E agora devo dizer como foi composto este livro.
A bem dizer, não se trata de um livro, mas de uma coletânea de conferências proferidas em momentos diversos, separados por longos intervalos de tempo. Pensei em reformulá-lo, em uniformizar o estilo, em extrair a aparência da oralidade. Mas isso não teria tornado a obra menos imperfeita. E já não estamos na altura dos tempos livres e das realizações. Mantive a ordem cronológica.
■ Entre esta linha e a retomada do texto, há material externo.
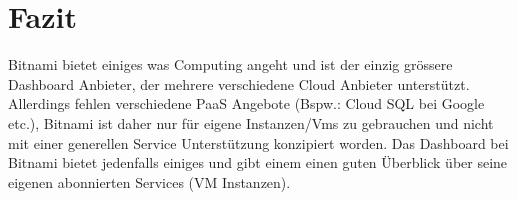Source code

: \section{Fazit}
Bitnami bietet einiges was Computing angeht und ist der einzig grössere 
Dashboard Anbieter, der mehrere verschiedene Cloud Anbieter unterstützt.
Allerdings fehlen verschiedene PaaS Angebote (Bspw.: Cloud SQL bei Google etc.), 
Bitnami ist daher nur für eigene Instanzen/Vms zu gebrauchen und nicht mit einer 
generellen Service Unterstützung konzipiert worden.
Das Dashboard bei Bitnami bietet jedenfalls einiges und gibt einem einen guten 
Überblick über seine eigenen abonnierten Services (VM Instanzen).
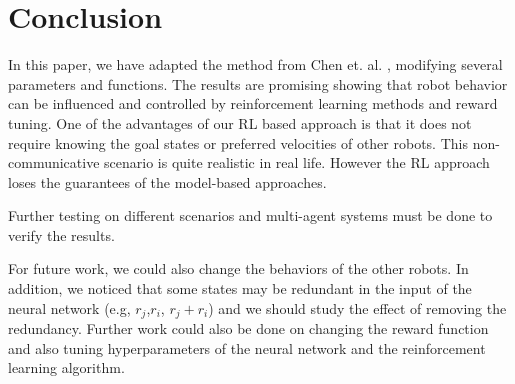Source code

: \documentclass[conference]{IEEEtran}
\begin{document}
\section{Conclusion}
In this paper, we have adapted the method from Chen et. al. \cite{chen2017cadrl}, modifying several parameters and functions. The results are promising showing that robot behavior can be influenced and controlled by reinforcement learning methods and reward tuning. One of the advantages of our RL based approach is that it does not require knowing the goal states or preferred velocities of other robots. This non-communicative scenario is quite realistic in real life. However the RL approach loses the guarantees of the model-based approaches. 

Further testing on different scenarios and multi-agent systems must be done to verify the results. 

For future work, we could also change the behaviors of the other robots. In addition, we noticed that some states may be redundant in the input of the neural network (e.g, $ r_j $,$ r_i $, $r_j+r_i$) and we should study the effect of removing the redundancy. Further work could also be done on changing the reward function and also tuning hyperparameters of the neural network and the reinforcement learning algorithm.



\end{document}
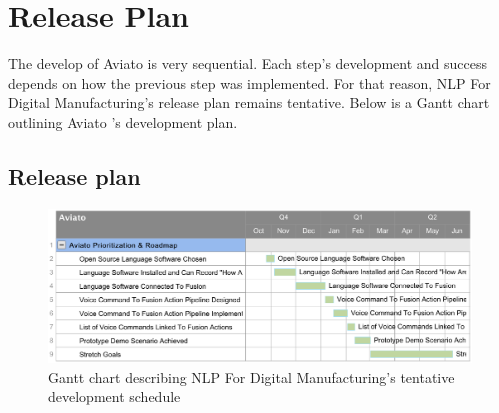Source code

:\documentclass[onecolumn, draftclsnofoot,10pt, compsoc]{IEEEtran}
\def \CapstoneProjectName{NLP For Digital Manufacturing}
\def \botname{Aviato }
\begin{document}
		

\section{Release Plan}
	The develop of \botname is very sequential. Each step's development and success depends on how the previous step was implemented. For that reason, \CapstoneProjectName's release plan remains tentative. Below is a Gantt chart outlining \botname's development plan.
    \subsection{Release plan}
    	\begin{figure}[H]
    		\includegraphics[width=1\textwidth]{ganttChart.eps}
    		\centering
    		\caption{Gantt chart describing \CapstoneProjectName's tentative development schedule}
   			\label{fig:mesh1}
    	\end{figure}


% 
%
\end{document}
Esta recolha reflete a história da minha geração, a que não participou na guerra de 1914 apesar de ter tomado consciência de si própria no tempo de Marne e Verdum, da Batalha da França; a que foi lançada na estranha guerra de 1940, que assinalou o advento de um novo tipo de guerra; a que viu aparecer novas formas de confronto em que o mais poderoso é derrotado pelo menos poderoso, guerras paradoxais que os poderosos designam por «subversivas»; a que ligou, mais do que qualquer outra, a guerra nacional à guerra social, e talvez à guerra civil; a que (sobretudo) viu a intervenção da arma absoluta, capaz de suprimir a guerra mas também a humanidade. Pergunto-me se terá havido uma geração à qual se tenha apresentado mais matéria, mais ocasiões, para discernir no fenómeno «guerra e paz» o que é essencial e o que é acessório e, consequentemente, para enfrentar os eventuais conflitos com mais flexibilidade, mais coragem lúcida. Que estranho período foi o de 1940-1970!
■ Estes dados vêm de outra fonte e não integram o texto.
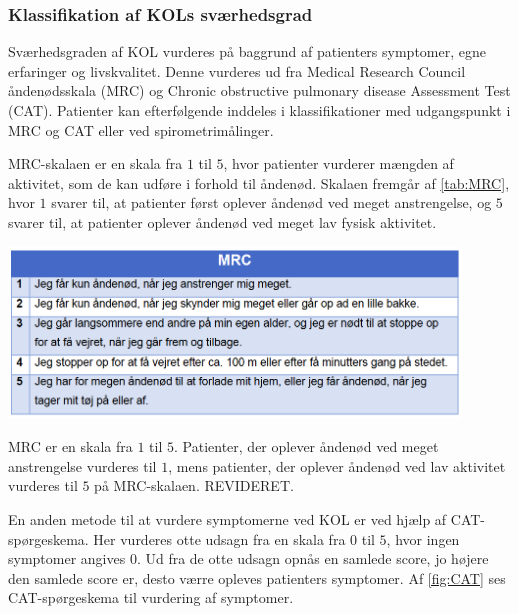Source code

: \subsubsection{Klassifikation af KOLs sværhedsgrad}
Sværhedsgraden af KOL vurderes på baggrund af patienters symptomer, egne erfaringer og livskvalitet. Denne vurderes ud fra Medical Research Council åndenødsskala (MRC) og Chronic obstructive pulmonary disease Assessment Test (CAT). Patienter kan efterfølgende inddeles i klassifikationer med udgangspunkt i MRC og CAT eller ved spirometrimålinger.\cite{Basisbogen2016}

 
MRC-skalaen er en skala fra $1$ til $5$, hvor patienter vurderer mængden af aktivitet, som de kan udføre i forhold til åndenød. Skalaen fremgår af \autoref{tab:MRC}, hvor $1$ svarer til, at patienter først oplever åndenød ved meget anstrengelse, og $5$ svarer til, at patienter oplever åndenød ved meget lav fysisk aktivitet.\cite{Basisbogen2016}

\begin{table} [H]
\centering
\includegraphics[width=0.9\textwidth]{figures/MRC}
\caption{MRC er en skala fra $1$ til $5$. Patienter, der oplever åndenød ved meget anstrengelse vurderes til $1$, mens patienter, der oplever åndenød ved lav aktivitet vurderes til $5$ på MRC-skalaen. REVIDERET\cite{Basisbogen2016}.}
\label{tab:MRC}
\end{table} 

\noindent
En anden metode til at vurdere symptomerne ved KOL er ved hjælp af CAT-spørgeskema. Her vurderes otte udsagn fra en skala fra $0$ til $5$, hvor ingen symptomer angives $0$. Ud fra de otte udsagn opnås en samlede score, jo højere den samlede score er, desto værre opleves patienters symptomer. Af \autoref{fig:CAT} ses CAT-spørgeskema til vurdering af symptomer.\cite{dsam2016,Basisbogen2016}

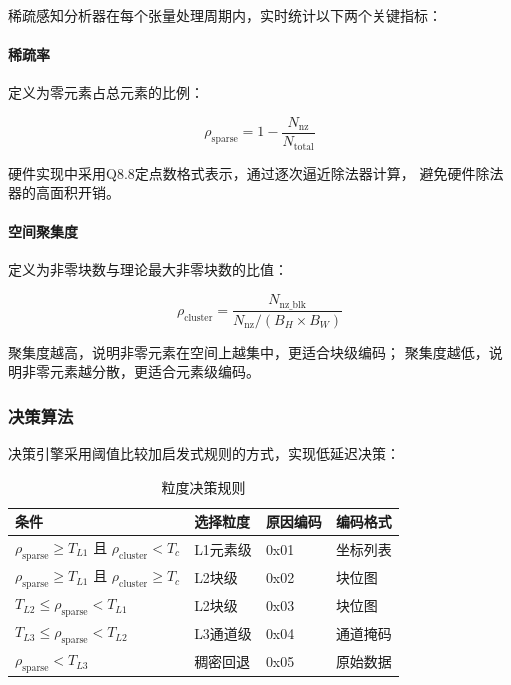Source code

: \documentclass[a4paper,12pt,fontset=ubuntu]{ctexart}
\begin{document}
稀疏感知分析器在每个张量处理周期内，实时统计以下两个关键指标：

\paragraph{稀疏率}定义为零元素占总元素的比例：

\begin{equation}
\rho_{\text{sparse}} = 1 - \frac{N_{\text{nz}}}{N_{\text{total}}}
\end{equation}

硬件实现中采用Q8.8定点数格式表示，通过逐次逼近除法器计算，
避免硬件除法器的高面积开销。

\paragraph{空间聚集度}定义为非零块数与理论最大非零块数的比值：

\begin{equation}
\rho_{\text{cluster}} = \frac{N_{\text{nz\_blk}}}{N_{\text{nz}} / (B_H \times B_W)}
\end{equation}

聚集度越高，说明非零元素在空间上越集中，更适合块级编码；
聚集度越低，说明非零元素越分散，更适合元素级编码。

\subsubsection{决策算法}

决策引擎采用阈值比较加启发式规则的方式，实现低延迟决策：

\begin{table}[htbp]
\centering
\caption{粒度决策规则}
\begin{tabular}{llll}
\toprule
\textbf{条件} & \textbf{选择粒度} & \textbf{原因编码} & \textbf{编码格式} \\
\midrule
$\rho_{\text{sparse}} \geq T_{L1}$ 且 $\rho_{\text{cluster}} < T_c$ & L1元素级 & 0x01 & 坐标列表 \\
$\rho_{\text{sparse}} \geq T_{L1}$ 且 $\rho_{\text{cluster}} \geq T_c$ & L2块级 & 0x02 & 块位图 \\
$T_{L2} \leq \rho_{\text{sparse}} < T_{L1}$ & L2块级 & 0x03 & 块位图 \\
$T_{L3} \leq \rho_{\text{sparse}} < T_{L2}$ & L3通道级 & 0x04 & 通道掩码 \\
$\rho_{\text{sparse}} < T_{L3}$ & 稠密回退 & 0x05 & 原始数据 \\
\bottomrule
\end{tabular}
\end{table}
\end{document}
E eis a ordem que segue esta coletânea.
Em primeiro lugar, figura uma conferência que encontrei por acaso há dias e que deixei ficar tal qual estava por causa da data em que foi proferida. Corria o mês de maio de 1940. O tema era Hitler. Foi precisa alguma candura ou audácia para falar do homem então vivo e tão ameaçador de uma forma que queria que fosse justa, serena, razoável. E, contudo, este tema foi possível por causa dos documentos, como o estranho livro de Hermann Rauschning Hitler m’a dit, que veio a lume em Paris em 1939. Por lirismo ou calculismo, Hitler não dissimulava os seus projetos insensatos, os seus novos métodos, o seu profetismo monstruoso.
Em maio de 1940, estava bem colocado para os descrever. Acreditava mesmo que era um dever não só pensar em Hitler, como fazia a maior parte dos franceses, mas também pensar Hitler.
E, relendo este texto 30 anos depois, não o considerei assim tão cego; mantive-o na abertura desta obra porque ele faz ver a entrada na guerra na fase inédita em que se aplica ao conflito das nações os métodos das revoluções, em que a ação sobre o inconsciente das massas prepara a ação das novas armas e, no limite, as torna inúteis.
E já se vê a ideia que será o leitmotiv desse pensamento: a de que a arte da guerra consiste em evitar a guerra, agindo sobre a psique pela psique, pelo medo, pela paralisia e pela dissuasão. O que implica que se riposte com outros tipos de coragem para além da coragem guerreira. «Ele só era corajoso na guerra», diz Stendhal sobre um dos seus heróis.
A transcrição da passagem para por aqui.